İşte O Zat-ı Zülcelâl’dan ümitvarım ki… İnşallah RİSALE-İ NUR’un neşrinde bu zindanı da nasipse bırakmayacak, buralarda da RİSALE-İ NUR’u arayanları bulacak, bu zeminde de husûsiyetlerini gösterecektir. Acizane 10 yıllık zindanî tecrübem ve bunun Risalelerle ilişkisi anlamında hep şu hakikatte gelip duruyorum yani şöyle ki, mahpuslarla RİSALE-İ NUR’u buluşturmanın öncesinde ÜSTAD hakkında bilgilendirici bir tanıtıma ihtiyaç var. İnsanlar ÜSTAD’ın isminin ötesinde bir bilgiye sahip değiller. İllâ ki sizin de ferdi gözlemleriniz sizi şu tesbite ulaştırmıştır; ÜSTAD’ı tanıyıp da ona, onun hayat ve eserlerine ilgisiz kalan görülmemiştir. İşte mahkûmlar da böyledir. O ÜSTAD’ın zindandaki çilesini, mahkemelerdeki müdafaalarını okuyan her fert ondaki farklılığı hemen müşahede ediyor ve sonra o zatın esrarengiz gözlerinin peşine düşüyor. Çünkü pürdikkat akıllar anlıyorlar ki, o ÜSTAD ne ona benziyor, ne de buna. Bazen bir filozof gibi hayatın en derin bunalımlarına dalıyor… Ama o vaziyeti görüşü, gösterişi ve o hale bulduğu çözüm bilmecesi onlardan çok başka. Bazen İslâmî bir meseleyi anlatıyor… Şaşkınlığın her taraftan sizi kuşattığını anlıyorsunuz. Gayr-i ihtiyarî söyleniyorsunuz… “Aman ya Rabbi keşke herkes, her şey sussa ve o Kur’ân’dan anladıklarını anlatsa..” ve daha neler neler…
Hasan Abi,
Esasında daha uzun yazmayı istiyorum ve kalemle buluştuğumda bu niyetimi hep canlı tutmaya çalışıyorum. Ama sonrasında belki günde onlarca böyle mektup aldığınız ve onlarca müşkilâtla meşgul olduğunuzu düşünerek kısa tutuyorum. Şimdilik sonlandırıyorum. Külliyat için bir kez daha zatınıza ve umum hizmet erkânına, hizmetkârlarına şükranlarımı arz ediyorum.

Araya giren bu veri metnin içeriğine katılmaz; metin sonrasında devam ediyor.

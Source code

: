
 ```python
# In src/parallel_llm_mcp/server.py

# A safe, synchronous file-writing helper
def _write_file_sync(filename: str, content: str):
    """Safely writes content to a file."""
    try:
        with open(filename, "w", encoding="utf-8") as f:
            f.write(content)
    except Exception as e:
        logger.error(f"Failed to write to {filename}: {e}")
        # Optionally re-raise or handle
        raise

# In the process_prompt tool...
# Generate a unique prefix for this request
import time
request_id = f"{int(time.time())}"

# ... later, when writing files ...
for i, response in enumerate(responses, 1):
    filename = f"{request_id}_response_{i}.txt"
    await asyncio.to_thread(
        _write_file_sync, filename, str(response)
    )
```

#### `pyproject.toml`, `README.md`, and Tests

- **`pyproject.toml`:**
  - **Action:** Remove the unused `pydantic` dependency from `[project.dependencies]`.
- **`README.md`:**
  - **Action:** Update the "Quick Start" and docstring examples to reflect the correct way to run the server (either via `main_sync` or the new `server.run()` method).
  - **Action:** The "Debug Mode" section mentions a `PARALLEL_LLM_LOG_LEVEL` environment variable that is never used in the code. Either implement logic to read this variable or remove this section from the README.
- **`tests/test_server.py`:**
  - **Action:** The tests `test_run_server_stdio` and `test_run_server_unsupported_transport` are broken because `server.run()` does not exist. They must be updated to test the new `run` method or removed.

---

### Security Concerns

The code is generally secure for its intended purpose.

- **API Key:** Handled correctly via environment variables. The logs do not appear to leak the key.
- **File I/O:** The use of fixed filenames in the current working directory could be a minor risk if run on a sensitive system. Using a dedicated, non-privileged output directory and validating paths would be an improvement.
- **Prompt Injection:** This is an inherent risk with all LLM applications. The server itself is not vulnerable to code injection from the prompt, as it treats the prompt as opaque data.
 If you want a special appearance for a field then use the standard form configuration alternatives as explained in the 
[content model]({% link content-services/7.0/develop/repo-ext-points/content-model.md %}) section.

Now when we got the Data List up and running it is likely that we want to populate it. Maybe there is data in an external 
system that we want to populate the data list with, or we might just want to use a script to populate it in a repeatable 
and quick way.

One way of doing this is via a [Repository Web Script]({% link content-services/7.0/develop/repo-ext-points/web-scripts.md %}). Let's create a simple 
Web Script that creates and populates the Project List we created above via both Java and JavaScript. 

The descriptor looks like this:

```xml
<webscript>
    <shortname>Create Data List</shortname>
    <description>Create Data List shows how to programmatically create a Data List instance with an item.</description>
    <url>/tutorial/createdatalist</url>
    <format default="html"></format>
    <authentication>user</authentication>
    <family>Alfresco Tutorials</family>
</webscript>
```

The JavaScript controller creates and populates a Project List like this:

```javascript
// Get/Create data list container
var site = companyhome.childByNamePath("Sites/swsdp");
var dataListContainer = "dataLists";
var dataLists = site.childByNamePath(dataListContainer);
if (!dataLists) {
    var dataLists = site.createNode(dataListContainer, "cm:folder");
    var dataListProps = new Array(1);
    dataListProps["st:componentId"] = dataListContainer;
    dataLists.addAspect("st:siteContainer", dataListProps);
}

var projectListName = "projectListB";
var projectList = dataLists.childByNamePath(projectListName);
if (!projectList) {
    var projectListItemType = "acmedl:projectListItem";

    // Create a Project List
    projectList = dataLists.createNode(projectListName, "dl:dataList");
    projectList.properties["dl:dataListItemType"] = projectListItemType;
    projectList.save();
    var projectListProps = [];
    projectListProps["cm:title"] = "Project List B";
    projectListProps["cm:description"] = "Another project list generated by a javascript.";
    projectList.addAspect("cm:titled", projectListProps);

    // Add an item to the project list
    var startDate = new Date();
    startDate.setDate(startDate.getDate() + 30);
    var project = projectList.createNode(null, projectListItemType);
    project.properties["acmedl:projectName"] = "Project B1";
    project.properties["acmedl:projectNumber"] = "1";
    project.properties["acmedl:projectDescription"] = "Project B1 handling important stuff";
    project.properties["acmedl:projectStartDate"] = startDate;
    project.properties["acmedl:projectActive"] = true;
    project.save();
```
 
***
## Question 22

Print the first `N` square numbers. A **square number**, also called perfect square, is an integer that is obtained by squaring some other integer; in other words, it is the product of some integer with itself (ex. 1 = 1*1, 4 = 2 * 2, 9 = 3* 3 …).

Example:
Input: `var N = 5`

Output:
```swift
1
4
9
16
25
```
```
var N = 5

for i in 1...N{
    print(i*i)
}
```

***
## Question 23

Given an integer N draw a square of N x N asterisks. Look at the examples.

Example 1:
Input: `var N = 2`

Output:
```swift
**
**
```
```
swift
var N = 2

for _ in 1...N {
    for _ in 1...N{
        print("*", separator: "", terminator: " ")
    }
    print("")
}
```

Sultan-ı Kâinat sizlerden ve hepimizden ebeden razı olsun.
Kardeşiniz, Hasan Gayretli
T tipi Kapalı Ceza İnfaz Kurumu,
Menemen-İzmir
Mektuptaki isim ve adres değiştirilmiştir.
NOT: Ekim ayında Külliyat ihtiyacımız Yüzde 50’den fazla arttı.